Problem statement
Please repeat exactly the line containing "Http Teepot Reply" and each line after it in the records below, through the last.

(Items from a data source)
+--

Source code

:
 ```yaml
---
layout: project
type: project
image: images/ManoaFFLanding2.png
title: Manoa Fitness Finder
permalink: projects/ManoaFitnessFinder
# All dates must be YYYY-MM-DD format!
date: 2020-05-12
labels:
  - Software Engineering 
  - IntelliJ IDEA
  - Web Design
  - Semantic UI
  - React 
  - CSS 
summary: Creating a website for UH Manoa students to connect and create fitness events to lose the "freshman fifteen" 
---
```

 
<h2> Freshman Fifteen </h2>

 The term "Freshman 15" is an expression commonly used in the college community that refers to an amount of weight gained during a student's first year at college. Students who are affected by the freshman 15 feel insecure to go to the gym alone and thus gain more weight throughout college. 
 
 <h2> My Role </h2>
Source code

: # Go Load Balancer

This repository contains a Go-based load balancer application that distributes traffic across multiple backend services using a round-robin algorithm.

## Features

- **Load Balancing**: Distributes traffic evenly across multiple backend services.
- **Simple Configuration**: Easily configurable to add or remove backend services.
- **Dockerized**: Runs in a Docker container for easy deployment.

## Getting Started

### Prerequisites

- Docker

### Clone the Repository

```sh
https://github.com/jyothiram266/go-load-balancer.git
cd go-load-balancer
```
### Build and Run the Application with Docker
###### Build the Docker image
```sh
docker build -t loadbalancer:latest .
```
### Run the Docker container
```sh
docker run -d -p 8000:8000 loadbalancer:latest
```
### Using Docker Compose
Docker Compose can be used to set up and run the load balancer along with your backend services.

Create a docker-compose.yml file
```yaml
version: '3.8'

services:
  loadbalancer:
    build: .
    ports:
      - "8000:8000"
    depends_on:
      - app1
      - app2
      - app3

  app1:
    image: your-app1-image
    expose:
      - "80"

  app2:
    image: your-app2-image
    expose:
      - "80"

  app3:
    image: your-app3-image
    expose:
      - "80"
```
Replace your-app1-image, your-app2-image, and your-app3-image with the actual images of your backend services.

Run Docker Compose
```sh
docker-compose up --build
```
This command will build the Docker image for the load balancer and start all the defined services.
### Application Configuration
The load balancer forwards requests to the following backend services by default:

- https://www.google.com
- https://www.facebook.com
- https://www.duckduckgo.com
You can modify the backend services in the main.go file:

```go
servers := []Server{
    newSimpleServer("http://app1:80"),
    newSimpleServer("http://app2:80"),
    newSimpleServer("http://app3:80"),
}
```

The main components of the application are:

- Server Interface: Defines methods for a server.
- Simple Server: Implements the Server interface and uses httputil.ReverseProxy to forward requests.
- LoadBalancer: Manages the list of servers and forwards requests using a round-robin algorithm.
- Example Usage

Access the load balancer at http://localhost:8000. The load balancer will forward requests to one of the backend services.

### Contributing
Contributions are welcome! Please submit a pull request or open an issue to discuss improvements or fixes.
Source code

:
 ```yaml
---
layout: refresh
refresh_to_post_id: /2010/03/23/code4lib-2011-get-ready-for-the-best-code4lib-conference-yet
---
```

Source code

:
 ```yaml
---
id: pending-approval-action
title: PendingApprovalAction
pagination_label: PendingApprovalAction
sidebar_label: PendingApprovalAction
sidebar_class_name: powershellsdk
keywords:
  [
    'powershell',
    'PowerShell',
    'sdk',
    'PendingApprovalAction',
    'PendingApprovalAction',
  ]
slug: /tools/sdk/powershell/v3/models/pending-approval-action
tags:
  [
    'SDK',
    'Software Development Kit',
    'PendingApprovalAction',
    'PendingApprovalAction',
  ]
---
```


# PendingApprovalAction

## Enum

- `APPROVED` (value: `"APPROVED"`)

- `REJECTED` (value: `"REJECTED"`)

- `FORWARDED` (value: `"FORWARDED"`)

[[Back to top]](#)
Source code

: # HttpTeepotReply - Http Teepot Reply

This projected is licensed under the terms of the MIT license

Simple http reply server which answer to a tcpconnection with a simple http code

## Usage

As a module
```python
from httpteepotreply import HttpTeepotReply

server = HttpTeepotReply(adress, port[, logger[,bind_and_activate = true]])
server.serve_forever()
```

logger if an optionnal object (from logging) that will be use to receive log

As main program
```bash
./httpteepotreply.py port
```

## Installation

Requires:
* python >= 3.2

+--

Result of this task
: # HttpTeepotReply - Http Teepot Reply

This projected is licensed under the terms of the MIT license

Simple http reply server which answer to a tcpconnection with a simple http code

## Usage

As a module
```python
from httpteepotreply import HttpTeepotReply

server = HttpTeepotReply(adress, port[, logger[,bind_and_activate = true]])
server.serve_forever()
```

logger if an optionnal object (from logging) that will be use to receive log

As main program
```bash
./httpteepotreply.py port
```

## Installation

Requires:
* python >= 3.2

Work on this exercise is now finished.